Segundo o Relatório Mensal da Dívida Pública Federal, o governo emitiu R$ 229,96 bilhões em títulos no período, enquanto os resgates somaram R$ 146,01 bilhões. Com isso, a emissão líquida ficou positiva em R$ 83,95 bilhões.
O estoque total da dívida pública federal subiu para R$ 8,798 trilhões, alta de 1,91% em relação a março. A dívida interna respondeu por R$ 8,462 trilhões do total.
De acordo com o coordenador-geral de Operações da Dívida Pública, Helano Borges Dias, o ambiente externo mais favorável ajudou a reduzir a volatilidade nos mercados e abriu espaço para emissões maiores. “A percepção de risco recuou e os juros caíram na parte intermediária e longa da curva”, afirmou.
A maior parte das emissões ocorreu em títulos de taxa flutuante, que representaram 56,14% do total. Os títulos prefixados responderam por 32,68%, enquanto os indexados à inflação ficaram em 11,16%.
Captação inédita no mercado europeu
Um dos destaques do mês foi a volta do Brasil ao mercado europeu de títulos públicos após mais de uma década. O Tesouro captou R$ 28,87 bilhões em emissões em euro com vencimentos de quatro, sete e dez anos. Segundo o órgão, a demanda dos investidores foi mais de três vezes superior ao volume ofertado.

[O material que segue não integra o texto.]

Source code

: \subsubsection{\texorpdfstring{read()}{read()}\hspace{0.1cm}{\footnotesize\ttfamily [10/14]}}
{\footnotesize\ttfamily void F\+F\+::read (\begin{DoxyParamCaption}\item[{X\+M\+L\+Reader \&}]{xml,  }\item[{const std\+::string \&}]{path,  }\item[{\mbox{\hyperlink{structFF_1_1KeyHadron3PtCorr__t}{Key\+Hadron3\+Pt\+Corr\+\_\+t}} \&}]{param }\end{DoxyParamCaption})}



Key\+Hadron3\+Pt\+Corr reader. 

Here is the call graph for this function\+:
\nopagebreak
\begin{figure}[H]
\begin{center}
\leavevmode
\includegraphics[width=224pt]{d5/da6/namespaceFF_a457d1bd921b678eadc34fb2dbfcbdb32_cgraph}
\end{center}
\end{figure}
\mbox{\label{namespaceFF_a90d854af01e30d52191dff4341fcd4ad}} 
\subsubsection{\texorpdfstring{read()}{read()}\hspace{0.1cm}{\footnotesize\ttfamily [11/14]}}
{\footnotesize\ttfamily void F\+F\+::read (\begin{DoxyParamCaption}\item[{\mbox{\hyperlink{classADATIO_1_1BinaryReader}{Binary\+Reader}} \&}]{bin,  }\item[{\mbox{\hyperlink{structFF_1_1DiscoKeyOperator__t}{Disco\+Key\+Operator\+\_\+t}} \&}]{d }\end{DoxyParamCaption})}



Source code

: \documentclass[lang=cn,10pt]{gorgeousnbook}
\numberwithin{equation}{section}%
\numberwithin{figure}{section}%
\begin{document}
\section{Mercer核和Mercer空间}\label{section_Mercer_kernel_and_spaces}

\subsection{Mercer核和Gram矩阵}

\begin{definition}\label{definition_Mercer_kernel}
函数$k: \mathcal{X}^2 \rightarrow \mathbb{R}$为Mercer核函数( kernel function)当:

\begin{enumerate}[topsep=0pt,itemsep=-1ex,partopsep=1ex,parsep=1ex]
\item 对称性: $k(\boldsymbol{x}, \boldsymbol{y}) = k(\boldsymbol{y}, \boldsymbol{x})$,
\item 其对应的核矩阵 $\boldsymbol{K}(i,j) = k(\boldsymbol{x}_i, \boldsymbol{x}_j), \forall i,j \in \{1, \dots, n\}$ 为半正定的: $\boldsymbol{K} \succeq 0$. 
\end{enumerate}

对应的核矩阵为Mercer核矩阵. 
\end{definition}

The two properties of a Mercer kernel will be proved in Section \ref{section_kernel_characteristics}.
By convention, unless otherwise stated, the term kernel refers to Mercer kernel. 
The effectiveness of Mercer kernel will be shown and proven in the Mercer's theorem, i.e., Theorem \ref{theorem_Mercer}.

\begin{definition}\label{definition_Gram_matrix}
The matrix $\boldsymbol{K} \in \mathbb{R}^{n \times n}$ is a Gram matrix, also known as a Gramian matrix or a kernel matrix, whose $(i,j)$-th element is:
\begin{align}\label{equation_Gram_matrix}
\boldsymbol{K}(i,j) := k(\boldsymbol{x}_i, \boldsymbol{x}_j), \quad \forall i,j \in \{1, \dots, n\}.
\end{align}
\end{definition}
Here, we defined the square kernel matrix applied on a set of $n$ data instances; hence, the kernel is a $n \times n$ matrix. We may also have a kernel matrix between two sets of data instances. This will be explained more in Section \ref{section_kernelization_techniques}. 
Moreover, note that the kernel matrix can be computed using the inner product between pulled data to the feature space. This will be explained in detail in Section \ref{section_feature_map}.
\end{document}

O colchão de liquidez do Tesouro — reserva usada para garantir o pagamento da dívida mesmo em períodos de instabilidade — cresceu 23,28% em abril e alcançou R$ 1,091 trilhão. Com isso, a capacidade de cobertura das obrigações da dívida subiu de 5,69 para 8,91 meses.
Segundo o Tesouro, o aumento reforça a estratégia de manter margem de segurança elevada diante de cenários internacionais mais voláteis.
Tesouro Direto bate marca de investidores
O programa Tesouro Direto também apresentou crescimento expressivo em abril. As vendas de títulos para pessoas físicas somaram R$ 8,552 bilhões, enquanto os resgates ficaram em R$ 3,393 bilhões. O resultado líquido de R$ 5,159 bilhões foi o segundo maior da história do programa, criado em 2005.
O número de investidores ativos chegou a 3,47 milhões, alta de 16,36% em relação ao mesmo período do ano passado.
Em maio, o Tesouro lançou o Tesouro Reserva, novo título público voltado para aplicações com liquidez permanente. O produto acompanha a taxa Selic, pode ser adquirido a partir de R$ 1 e funciona 24 horas por dia. Até 22 de maio, as vendas já haviam alcançado R$ 1,1 bilhão. O título está disponível inicialmente apenas no Banco do Brasil.